I’m sure someone could write a dozen pages bashing this approach, but my interest here is less in critique than demonstrating a new approach. Take our lesson from above: societies should be stratified by a hierarchical organization of function-based roles. From our exploration of the past, we can assume that this lesson is as close to conformity with the laws of Gnon as we can be, given limited human faculties. As a reactionary, my rule is that my policy must be as closely conformed to the laws of Gnon as possible, given relevant circumstances. Education reform, therefore, should be organized around a three-tiered system which focuses on the function of the student in society.

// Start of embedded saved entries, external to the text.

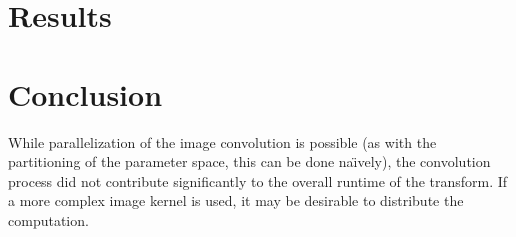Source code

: \documentclass[letterpaper,12pt,titlepage]{article}
\begin{document}
\section{Results}

\section{Conclusion}
While parallelization of the image convolution is possible (as with the partitioning of the parameter space,
this can be done na\"{\i}vely), the convolution process did not contribute significantly to the overall
runtime of the transform. If a more complex image kernel is used, it may be desirable to distribute the
computation.

\newpage

\end{document}
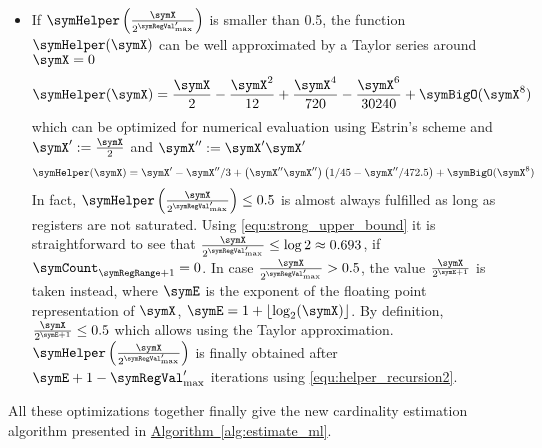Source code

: \documentclass[11pt]{article} %
\newcommand*{\algoref}[1]{\hyperref[#1]{Algorithm~\ref*{#1}}}
\begin{document}
\begin{itemize}
\item If $\symHelper\left(\frac{\symX}{2^{\symRegVal'_\text{max}}}\right)$ is smaller than 0.5, the function $\symHelper(\symX)$ can be well approximated by a Taylor series around $\symX=0$
\begin{equation}
\symHelper(\symX)
=
\frac{\symX}{2} - \frac{\symX^2}{12} +\frac{\symX^4}{720}-\frac{\symX^6}{30240} + \symBigO(\symX^{8})
\end{equation}
which can be optimized for numerical evaluation using Estrin's scheme and $\symX' := \frac{\symX}{2}$ and $\symX'' := \symX' \symX'$
\begin{equation}
\label{equ:taylor}
\symHelper(\symX)
=
\symX' - \symX''/3 + \left(\symX'' \symX''\right)\left(1/45-\symX''/472.5\right)
+ \symBigO(\symX^{8})
\end{equation}
In fact, $\symHelper\left(\frac{\symX}{2^{\symRegVal'_\text{max}}}\right)\leq 0.5$ is almost always fulfilled as long as registers are not saturated. Using \eqref{equ:strong_upper_bound} it is straightforward to see that $\frac{\symX}{2^{\symRegVal'_\text{max}}} \leq \log 2 \approx 0.693$, if $\symCount_{\symRegRange+1}=0$.
In case $\frac{\symX}{2^{\symRegVal'_\text{max}}} > 0.5$, the value $\frac{\symX}{2^{\symE+1}}$ is taken instead, where $\symE$ is the exponent of the floating point representation of $\symX$, $\symE = 1+\lfloor\log_2(\symX)\rfloor$. By definition, $\frac{\symX}{2^{\symE+1}}\leq 0.5$ which allows using the Taylor approximation. $\symHelper\left(\frac{\symX}{2^{\symRegVal'_\text{max}}}\right)$ is finally obtained after $\symE + 1 -\symRegVal'_\text{max}$ iterations using \eqref{equ:helper_recursion2}.
\end{itemize}

All these optimizations together finally give the new cardinality estimation algorithm presented in \algoref{alg:estimate_ml}.
\end{document}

For example, let us imagine a school system which provides basis literacy and mathematics from K-8. At 8th grade, a state-administered test divides students into two categories: Shudras and forward-castes. Shudras are given two to three years of education in various manual skills and then sent to employment. The forward-castes are given four more years of schooling in logical, mathematical, scientific, and philosophic arts before being administered a second test, in which they are divided between Vaisyas and Brahmins. The former are given education in management, technical expertise, engineering, and the practical STEM fields, while the latter are sent to an elite school to study law, administration, policy, and governance, similar to the Grandes Ecoles in France.
This system resembles Plato’s education and preserves a three-caste system which undergirds most Indo-European societies thus will likely demonstrate better outcomes in education. Rather than a high school diploma that guarantees a life of poverty in the U.S. today, the poor student will be certified in at least one area of skilled labor, depending on his motivation and performance in his last few years of education. The higher-performing students are freed from 4 years of wasted time in high school, where they are being held back by the slow students, because they are free to study the higher subjects which prepare them for real achievement at the college level.
Educational divisions create social division; we now have a eucivic and eugenic caste structure because people largely marry those who they go to school with. Certainly, we can discuss sex segregation and the role of women at the Vaisya and Brahmin institutions; should women be admitted for the purposes of seeking their MRS degree, or should they be banned altogether? Certainly, this depends on various other social institutions and how matchmaking functions in a reactionary society.
The details here are not important, really, since history rarely follows along such clean, pat little plans as these. What will happen will occur as a result of various, unpredictable forces in collision.
I can already hear the engineers howling about demotion from the Brahmin, but the point of this article is not the practice of education but a new way of thinking about policy reform beginning with the principles of Gnon.
From an extrapolation of the Laws of Gnon, we can construct policy proposals which exist in conformity with reality. This is the seed of a reactionary social science. If the regime topples today, who will be equipped with the tools to erect functional institutions? These tools can’t be left in the hands of the leftist elites, who merely double-down on the bad science that got society in its current condition. Reaction needs to be a complete worldview, not a boutique for edgy commenters. A Science of Gnon is part of that.